The ADOReD topic graph tab provides users with an interactive way to examine the outputs of the ADO Topic Modelling pipeline. The pipeline is run every day, on a days worth of social media data, using BERTopic, to generate a list of topic clusters. These clusters simulate the trending topics of the given day, and each cluster is associated with 30 representative terms – from which the topic of the cluster can be extrapolated.
Topic graph construction
In order to track the evolution of topics over time, a network graph was deemed most suitable to link clusters on consecutive days. In a topic network graph, a node is a topic cluster on a day, and edges are formed by linking similar topic clusters based on the threshold.
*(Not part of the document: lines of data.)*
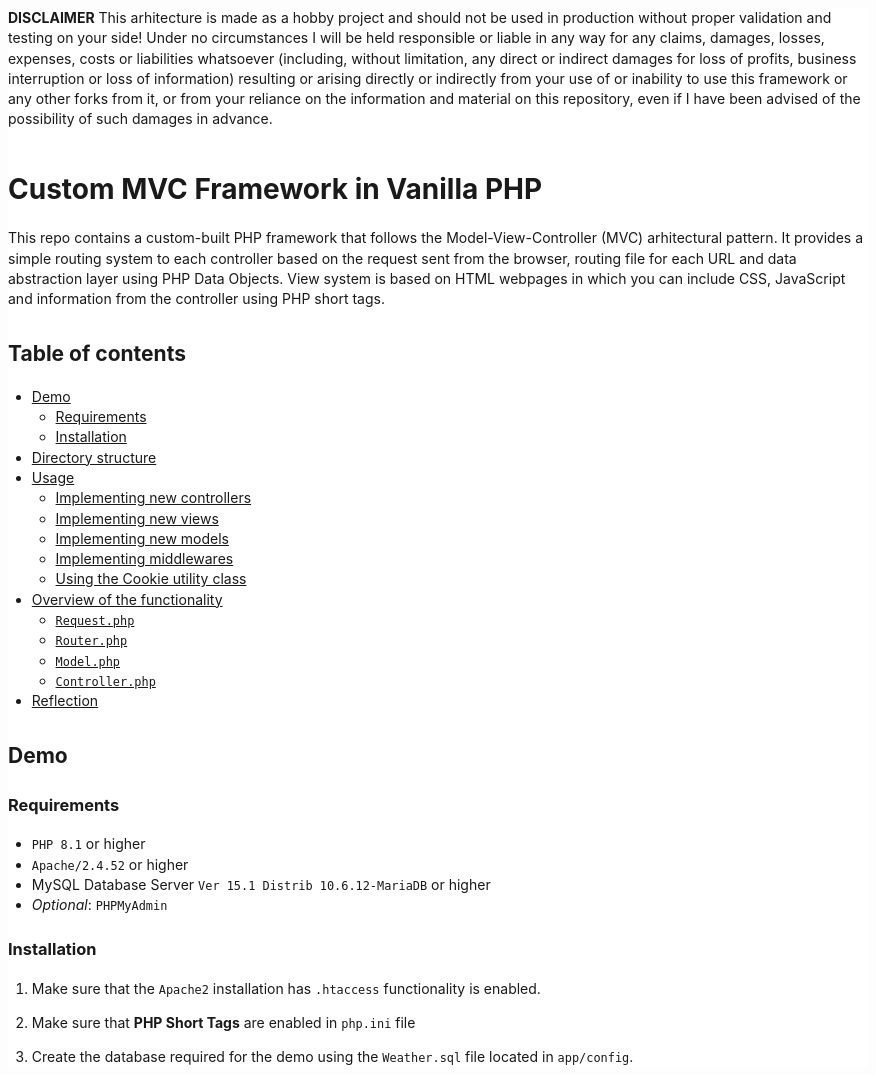 **DISCLAIMER** This arhitecture is made as a hobby project and should not be used in production without proper validation and testing on your side! Under no circumstances I will be held responsible or liable in any way for any claims, damages, losses, expenses, costs or liabilities whatsoever (including, without limitation, any direct or indirect damages for loss of profits, business interruption or loss of information) resulting or arising directly or indirectly from your use of or inability to use this framework or any other forks from it, or from your reliance on the information and material on this repository, even if I have been advised of the possibility of such damages in advance.

# Custom MVC Framework in Vanilla PHP

This repo contains a custom-built PHP framework that follows the Model-View-Controller (MVC) arhitectural pattern. It provides a simple routing system to each controller based on the request sent from the browser, routing file for each URL and data abstraction layer using PHP Data Objects. View system is based on HTML webpages in which you can include CSS, JavaScript and information from the controller using PHP short tags.

## Table of contents

- [Demo](#demo)
  * [Requirements](#requirements)
  * [Installation](#installation)
- [Directory structure](#directory-structure)
- [Usage](#usage)
  * [Implementing new controllers](#implementing-new-controllers)
  * [Implementing new views](#implementing-new-views)
  * [Implementing new models](#implementing-new-models)
  * [Implementing middlewares](#implementing-middlewares)
  * [Using the Cookie utility class](#using-the-cookie-utility-class)
- [Overview of the functionality](#overview-of-the-functionality)
  * [`Request.php`](#-requestphp-)
  * [`Router.php`](#-routerphp-)
  * [`Model.php`](#-modelphp-)
  * [`Controller.php`](#controllerphp)
- [Reflection](#reflection)

## Demo

### Requirements

- `PHP 8.1` or higher
- `Apache/2.4.52` or higher
- MySQL Database Server `Ver 15.1 Distrib 10.6.12-MariaDB` or higher
- _Optional_: `PHPMyAdmin`

### Installation

1. Make sure that the `Apache2` installation has `.htaccess` functionality is enabled.

2. Make sure that **PHP Short Tags** are enabled in `php.ini` file

3. Create the database required for the demo using the `Weather.sql` file located in `app/config`.
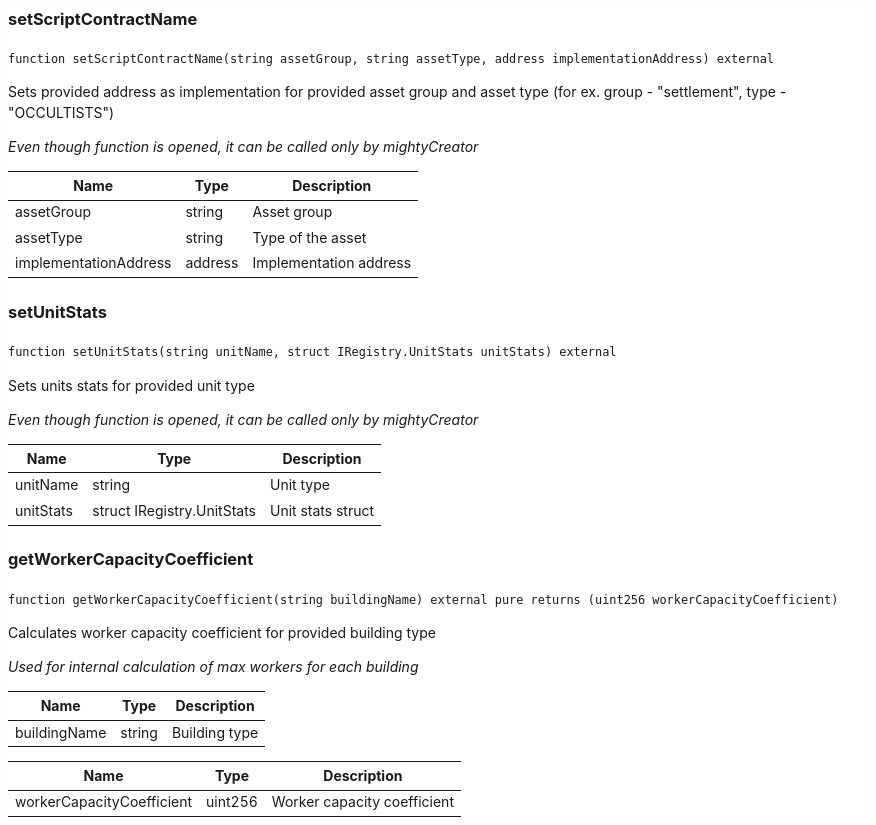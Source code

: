 

### setScriptContractName

```solidity
function setScriptContractName(string assetGroup, string assetType, address implementationAddress) external
```

Sets provided address as implementation for provided asset group and asset type (for ex. group - "settlement", type - "OCCULTISTS")

_Even though function is opened, it can be called only by mightyCreator_

| Name | Type | Description |
| ---- | ---- | ----------- |
| assetGroup | string | Asset group |
| assetType | string | Type of the asset |
| implementationAddress | address | Implementation address |



### setUnitStats

```solidity
function setUnitStats(string unitName, struct IRegistry.UnitStats unitStats) external
```

Sets units stats for provided unit type

_Even though function is opened, it can be called only by mightyCreator_

| Name | Type | Description |
| ---- | ---- | ----------- |
| unitName | string | Unit type |
| unitStats | struct IRegistry.UnitStats | Unit stats struct |



### getWorkerCapacityCoefficient

```solidity
function getWorkerCapacityCoefficient(string buildingName) external pure returns (uint256 workerCapacityCoefficient)
```

Calculates worker capacity coefficient for provided building type

_Used for internal calculation of max workers for each building_

| Name | Type | Description |
| ---- | ---- | ----------- |
| buildingName | string | Building type |

| Name | Type | Description |
| ---- | ---- | ----------- |
| workerCapacityCoefficient | uint256 | Worker capacity coefficient |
This threshold is the minimum number of common terms for an edge to exists between two nodes (or clusters). Therefore, provided a low threshold, nodes can have multiple edges between consecutive days. Furthermore each node is assigned to a grouping, which is determined by examining all the paths that the node is present in, and selecting the longest path as the grouping that the node is assigned to.
The ADOReD topic graph generates a dynamic graph, based on the parameters (start date, end date and threshold) set, which is sent to the ADO-API. This API does the heavy lifting to generate the topic network graph, which is visualized on the dashboard. As shown below, changing the date ranges will produce a new topic graph.
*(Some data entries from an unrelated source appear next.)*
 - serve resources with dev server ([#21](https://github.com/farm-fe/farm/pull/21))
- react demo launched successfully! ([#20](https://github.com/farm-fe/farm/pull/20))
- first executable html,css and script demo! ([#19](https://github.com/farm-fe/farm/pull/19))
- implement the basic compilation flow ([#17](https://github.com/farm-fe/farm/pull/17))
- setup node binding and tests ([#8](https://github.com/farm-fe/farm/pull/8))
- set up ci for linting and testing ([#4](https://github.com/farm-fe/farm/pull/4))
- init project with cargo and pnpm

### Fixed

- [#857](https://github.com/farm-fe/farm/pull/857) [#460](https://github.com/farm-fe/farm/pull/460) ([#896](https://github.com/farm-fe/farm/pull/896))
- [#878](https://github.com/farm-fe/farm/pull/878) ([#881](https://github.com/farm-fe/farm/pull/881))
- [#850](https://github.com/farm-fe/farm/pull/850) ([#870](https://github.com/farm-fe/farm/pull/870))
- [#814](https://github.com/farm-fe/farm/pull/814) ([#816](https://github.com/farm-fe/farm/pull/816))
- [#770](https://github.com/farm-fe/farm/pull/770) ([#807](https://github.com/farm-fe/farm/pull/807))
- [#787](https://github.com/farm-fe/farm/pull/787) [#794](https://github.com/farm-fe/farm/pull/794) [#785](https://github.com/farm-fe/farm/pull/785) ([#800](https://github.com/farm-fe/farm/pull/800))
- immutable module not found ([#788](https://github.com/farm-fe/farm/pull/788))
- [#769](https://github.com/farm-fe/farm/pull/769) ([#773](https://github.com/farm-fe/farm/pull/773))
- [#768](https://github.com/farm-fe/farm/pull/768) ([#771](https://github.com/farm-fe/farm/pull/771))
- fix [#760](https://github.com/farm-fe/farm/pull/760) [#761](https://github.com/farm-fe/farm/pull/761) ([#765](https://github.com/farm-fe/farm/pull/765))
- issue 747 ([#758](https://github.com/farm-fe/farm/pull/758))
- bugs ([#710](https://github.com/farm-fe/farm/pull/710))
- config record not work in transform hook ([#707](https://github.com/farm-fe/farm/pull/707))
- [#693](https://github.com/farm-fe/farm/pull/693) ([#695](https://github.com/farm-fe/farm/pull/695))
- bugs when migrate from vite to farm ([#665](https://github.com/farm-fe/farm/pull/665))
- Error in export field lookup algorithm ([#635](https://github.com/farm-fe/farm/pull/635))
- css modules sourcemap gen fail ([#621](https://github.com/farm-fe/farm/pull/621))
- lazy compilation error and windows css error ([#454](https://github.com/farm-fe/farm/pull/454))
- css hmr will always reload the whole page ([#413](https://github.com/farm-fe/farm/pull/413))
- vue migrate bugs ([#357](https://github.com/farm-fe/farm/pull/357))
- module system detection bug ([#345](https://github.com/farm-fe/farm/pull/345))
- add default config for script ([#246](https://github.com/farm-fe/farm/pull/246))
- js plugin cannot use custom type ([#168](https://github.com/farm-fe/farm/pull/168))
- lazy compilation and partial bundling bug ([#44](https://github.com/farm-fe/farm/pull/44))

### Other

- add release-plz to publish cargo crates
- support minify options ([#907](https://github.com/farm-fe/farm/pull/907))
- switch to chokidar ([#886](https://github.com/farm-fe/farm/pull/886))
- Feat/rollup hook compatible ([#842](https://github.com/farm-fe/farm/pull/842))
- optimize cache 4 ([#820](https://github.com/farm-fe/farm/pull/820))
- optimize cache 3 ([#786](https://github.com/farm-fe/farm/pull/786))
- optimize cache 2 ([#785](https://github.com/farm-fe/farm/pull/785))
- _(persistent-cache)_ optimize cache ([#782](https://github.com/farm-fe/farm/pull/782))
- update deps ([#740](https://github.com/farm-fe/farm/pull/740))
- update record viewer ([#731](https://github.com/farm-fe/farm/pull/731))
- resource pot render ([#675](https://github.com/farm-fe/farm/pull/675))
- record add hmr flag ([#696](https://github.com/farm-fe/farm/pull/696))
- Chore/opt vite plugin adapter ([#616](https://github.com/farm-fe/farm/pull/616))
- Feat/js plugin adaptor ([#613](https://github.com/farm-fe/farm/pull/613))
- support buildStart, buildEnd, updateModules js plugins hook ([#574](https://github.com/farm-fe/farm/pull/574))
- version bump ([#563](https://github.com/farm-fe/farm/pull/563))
Lowering the threshold can make the nodes in the topic graph more connected, as less intersecting words are required to form and edge. This may be useful if trying to find topic clusters which are related to each other, even with lower similarity.
The topic clusters that belong to the same group fall on the same x-axis, while the y-axis is determined by the date of the topic cluster. The radius of the node is proportional to the number of documents present in that topic cluster.
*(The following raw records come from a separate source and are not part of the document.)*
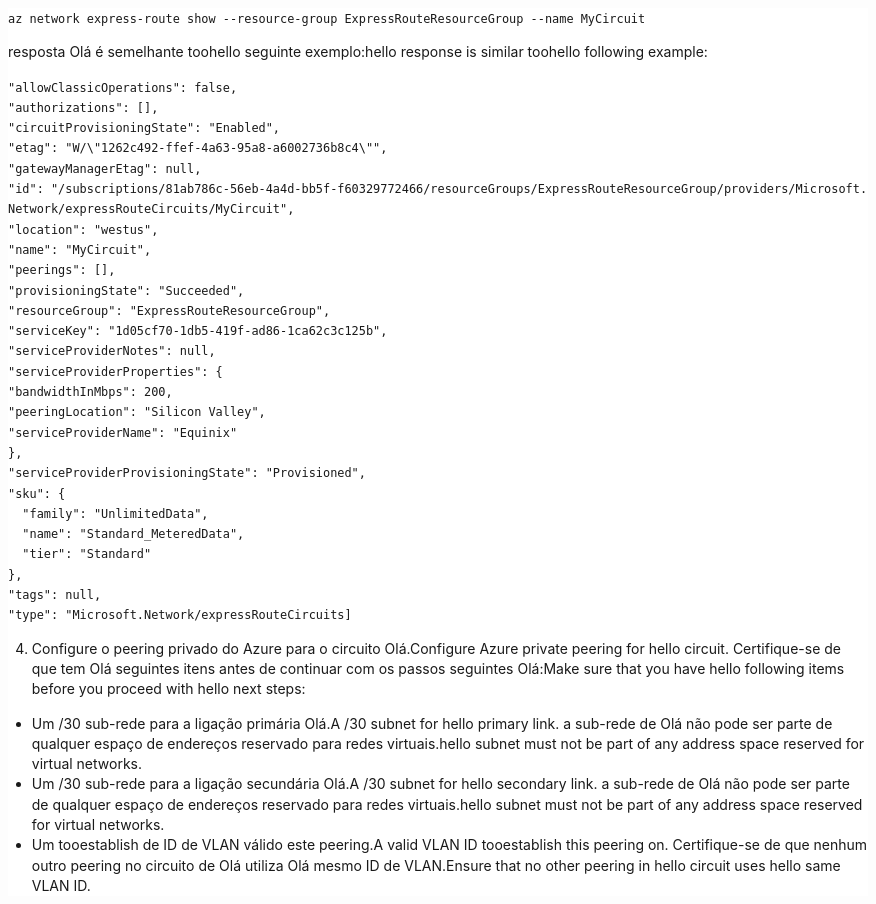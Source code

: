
   ```azurecli
  az network express-route show --resource-group ExpressRouteResourceGroup --name MyCircuit
  ```

  <span data-ttu-id="47a18-140">resposta Olá é semelhante toohello seguinte exemplo:</span><span class="sxs-lookup"><span data-stu-id="47a18-140">hello response is similar toohello following example:</span></span>

  ```azurecli
  "allowClassicOperations": false,
  "authorizations": [],
  "circuitProvisioningState": "Enabled",
  "etag": "W/\"1262c492-ffef-4a63-95a8-a6002736b8c4\"",
  "gatewayManagerEtag": null,
  "id": "/subscriptions/81ab786c-56eb-4a4d-bb5f-f60329772466/resourceGroups/ExpressRouteResourceGroup/providers/Microsoft.Network/expressRouteCircuits/MyCircuit",
  "location": "westus",
  "name": "MyCircuit",
  "peerings": [],
  "provisioningState": "Succeeded",
  "resourceGroup": "ExpressRouteResourceGroup",
  "serviceKey": "1d05cf70-1db5-419f-ad86-1ca62c3c125b",
  "serviceProviderNotes": null,
  "serviceProviderProperties": {
  "bandwidthInMbps": 200,
  "peeringLocation": "Silicon Valley",
  "serviceProviderName": "Equinix"
  },
  "serviceProviderProvisioningState": "Provisioned",
  "sku": {
    "family": "UnlimitedData",
    "name": "Standard_MeteredData",
    "tier": "Standard"
  },
  "tags": null,
  "type": "Microsoft.Network/expressRouteCircuits]
  ```

4. <span data-ttu-id="47a18-141">Configure o peering privado do Azure para o circuito Olá.</span><span class="sxs-lookup"><span data-stu-id="47a18-141">Configure Azure private peering for hello circuit.</span></span> <span data-ttu-id="47a18-142">Certifique-se de que tem Olá seguintes itens antes de continuar com os passos seguintes Olá:</span><span class="sxs-lookup"><span data-stu-id="47a18-142">Make sure that you have hello following items before you proceed with hello next steps:</span></span>

  * <span data-ttu-id="47a18-143">Um /30 sub-rede para a ligação primária Olá.</span><span class="sxs-lookup"><span data-stu-id="47a18-143">A /30 subnet for hello primary link.</span></span> <span data-ttu-id="47a18-144">a sub-rede de Olá não pode ser parte de qualquer espaço de endereços reservado para redes virtuais.</span><span class="sxs-lookup"><span data-stu-id="47a18-144">hello subnet must not be part of any address space reserved for virtual networks.</span></span>
  * <span data-ttu-id="47a18-145">Um /30 sub-rede para a ligação secundária Olá.</span><span class="sxs-lookup"><span data-stu-id="47a18-145">A /30 subnet for hello secondary link.</span></span> <span data-ttu-id="47a18-146">a sub-rede de Olá não pode ser parte de qualquer espaço de endereços reservado para redes virtuais.</span><span class="sxs-lookup"><span data-stu-id="47a18-146">hello subnet must not be part of any address space reserved for virtual networks.</span></span>
  * <span data-ttu-id="47a18-147">Um tooestablish de ID de VLAN válido este peering.</span><span class="sxs-lookup"><span data-stu-id="47a18-147">A valid VLAN ID tooestablish this peering on.</span></span> <span data-ttu-id="47a18-148">Certifique-se de que nenhum outro peering no circuito de Olá utiliza Olá mesmo ID de VLAN.</span><span class="sxs-lookup"><span data-stu-id="47a18-148">Ensure that no other peering in hello circuit uses hello same VLAN ID.</span></span>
The nodes / topic clusters can be hovered over to display a tooltip to display some metadata of the topic cluster. This includes the size, the topic cluster id, the group number and the representative terms for that topic cluster.
Groupings to documents
On the right of the topic graph is a panel where the tweets of certain topic groupings can be inspected more closely. The group number can be selected from the dropdown, and the top terms of the selected group are listed in the area below it. Underneath the terms list, a selection of tweets present in the group are embedded for visual inspection. The complete list of tweet urls can be downloaded by clicking the download button underneath the embedded tweets panel. Additionally, clicking a node in the graph will also load the group that the node is in the panel.
Given the list of twitter Ids, the tweets themselves can be harvested by specifying them for example as a parameter in a Lookup request. This model of using ADOReD for discovery of tweets related to specific topics and allowing to download their tweetIds addresses the Twitter policy of sharing of social media data, i.e. ADOReD is used for discovery of tweets and does not provide direct access/sharing of the tweets themselves.